Let's say our historgram metric is named `our_super_histogram`. In this case the following operations on histogram are available (__notice we add suffixes to metric name!__):
- `our_super_histogram_bucket{le="<upper inclusive bound>"}` - cumulative counters for the observation buckets
- `our_super_histogram_sum` - sum of all values
- `out_super_histogram_count` - count of observations

### Summary

> __Samples observations and provides them as a sliding time window__

- Provides `sum` and `count` like histogram
- `out_super_summary_quantiles{quantile="value"}` - quantile of observations (one can do something similar for histogram but using functions)

### Functions

There are also functions one can run to query for things like `day_of_month()`, we will talk about them in more detail later

## Jobs and instances

> __An instance is an endpoint you can scrape data from__, single process
> __A job is a collections of the same instances__, those are usually replicated for reliability/flexbility

https://prometheus.io/docs/concepts/jobs_instances/ here more if needed

# First contact

## Installation

> Prometheus was written in `golang`, hence __it is contained in a single compiled executable__

Due to above, it's installation & deployment is really simple and can be performed efficiently in many different scenarios:

- Go to [their download page](https://prometheus.io/download/) and download appropriate binary
    - if you're on Mac, it's the download labelled Darwin
- Check your OS's packages, some of those are officially maintained (e.g. `prometheus` for arch linux)
- __Run prometheus inside Docker container__

We will use the last option.

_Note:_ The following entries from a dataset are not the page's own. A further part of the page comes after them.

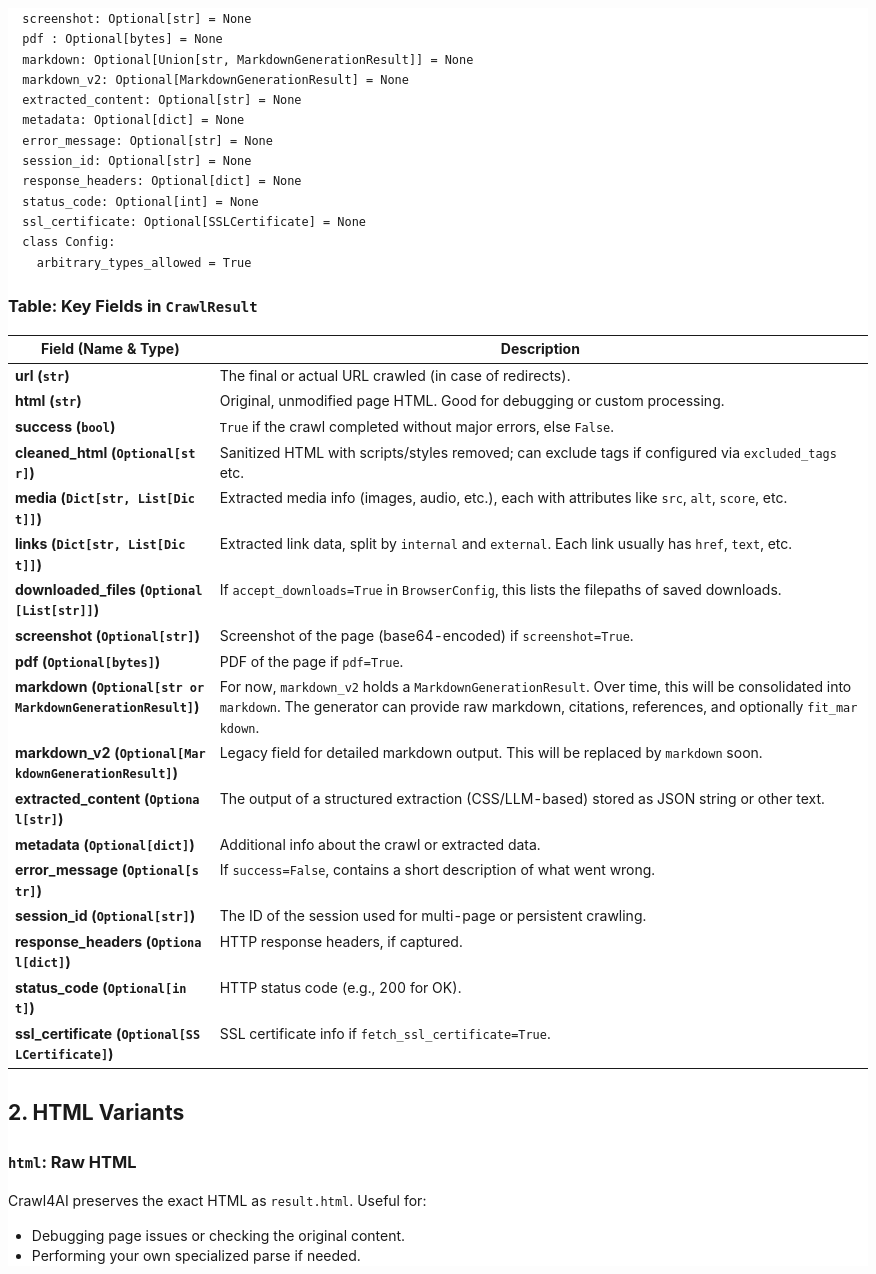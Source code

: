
```
  screenshot: Optional[str] = None
  pdf : Optional[bytes] = None
  markdown: Optional[Union[str, MarkdownGenerationResult]] = None
  markdown_v2: Optional[MarkdownGenerationResult] = None
  extracted_content: Optional[str] = None
  metadata: Optional[dict] = None
  error_message: Optional[str] = None
  session_id: Optional[str] = None
  response_headers: Optional[dict] = None
  status_code: Optional[int] = None
  ssl_certificate: Optional[SSLCertificate] = None
  class Config:
    arbitrary_types_allowed = True

```

### Table: Key Fields in `CrawlResult`
Field (Name & Type) | Description  
---|---  
**url (`str`)** | The final or actual URL crawled (in case of redirects).  
**html (`str`)** | Original, unmodified page HTML. Good for debugging or custom processing.  
**success (`bool`)** | `True` if the crawl completed without major errors, else `False`.  
**cleaned_html (`Optional[str]`)** | Sanitized HTML with scripts/styles removed; can exclude tags if configured via `excluded_tags` etc.  
**media (`Dict[str, List[Dict]]`)** | Extracted media info (images, audio, etc.), each with attributes like `src`, `alt`, `score`, etc.  
**links (`Dict[str, List[Dict]]`)** | Extracted link data, split by `internal` and `external`. Each link usually has `href`, `text`, etc.  
**downloaded_files (`Optional[List[str]]`)** | If `accept_downloads=True` in `BrowserConfig`, this lists the filepaths of saved downloads.  
**screenshot (`Optional[str]`)** | Screenshot of the page (base64-encoded) if `screenshot=True`.  
**pdf (`Optional[bytes]`)** | PDF of the page if `pdf=True`.  
**markdown (`Optional[str or MarkdownGenerationResult]`)** | For now, `markdown_v2` holds a `MarkdownGenerationResult`. Over time, this will be consolidated into `markdown`. The generator can provide raw markdown, citations, references, and optionally `fit_markdown`.  
**markdown_v2 (`Optional[MarkdownGenerationResult]`)** | Legacy field for detailed markdown output. This will be replaced by `markdown` soon.  
**extracted_content (`Optional[str]`)** | The output of a structured extraction (CSS/LLM-based) stored as JSON string or other text.  
**metadata (`Optional[dict]`)** | Additional info about the crawl or extracted data.  
**error_message (`Optional[str]`)** | If `success=False`, contains a short description of what went wrong.  
**session_id (`Optional[str]`)** | The ID of the session used for multi-page or persistent crawling.  
**response_headers (`Optional[dict]`)** | HTTP response headers, if captured.  
**status_code (`Optional[int]`)** | HTTP status code (e.g., 200 for OK).  
**ssl_certificate (`Optional[SSLCertificate]`)** | SSL certificate info if `fetch_ssl_certificate=True`.  
## 2. HTML Variants
### `html`: Raw HTML
Crawl4AI preserves the exact HTML as `result.html`. Useful for:
  * Debugging page issues or checking the original content.
  * Performing your own specialized parse if needed.

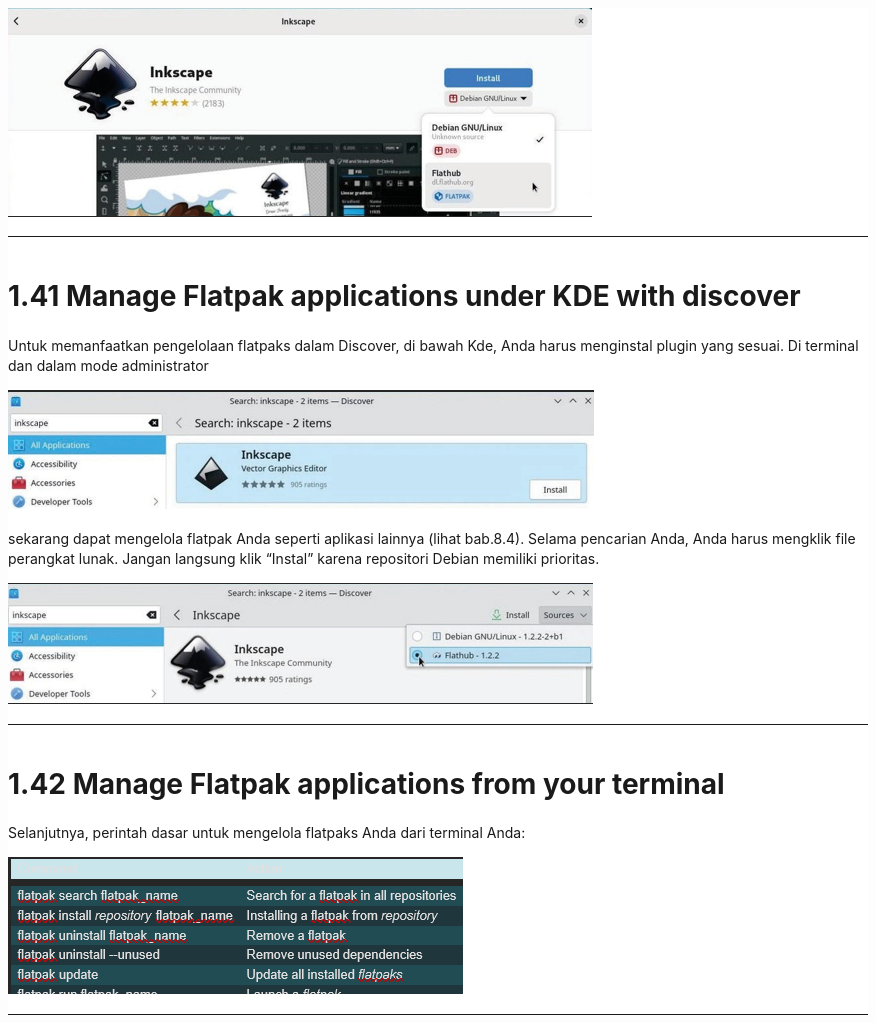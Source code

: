 ![logo Marp](gbr69.png)<br>

---

# 1.41 Manage Flatpak applications under KDE with discover

Untuk memanfaatkan pengelolaan flatpaks dalam Discover, di bawah Kde, Anda harus menginstal plugin yang sesuai. Di terminal dan dalam mode administrator

![logo Marp](gbr70.png)

sekarang dapat mengelola flatpak Anda seperti aplikasi lainnya (lihat bab.8.4).
Selama pencarian Anda, Anda harus mengklik file perangkat lunak. Jangan langsung klik “Instal” karena repositori Debian memiliki prioritas.

![logo Marp](gbr71.png)<br>

---

# 1.42 Manage Flatpak applications from your terminal

Selanjutnya, perintah dasar untuk mengelola flatpaks Anda dari terminal Anda:

![logo Marp](gbr72.png)<br>

---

Run command below in your command line:

In [None]:
docker run --rm -p 9090:9090 prom/prometheus

What it does:
- bind container's `9090` port to `9090` port on the localhost
- remove container (`--rm` flag) when you kill the process

__Simply go to [`localhost:9090`](http://localhost:9090) in your browser__ and you should see the following (you can mark every checkbox the same way we do):

![](images/prometheus_webui.png)

Start typing something into the `Expression`, you should see autocompletion with possibilities to query:

![](images/prometheus_webui_autocompletion.png)

## Exercise

- Find `20` functions starting with `20` different letters and run them
- Check their graph representation

Understand what those do, consult documentation if needed

# Prometheus configuration

## Configuration file

Until now, we didn't know any details of what just happened, but that's about to change.

> __Prometheus server is configured via [YAML](https://en.wikipedia.org/wiki/YAML) files__

Previously, we ran Prometheus __with default configuration file__ (one can see it in [`localhost:9090/config`](http://localhost:9090/config).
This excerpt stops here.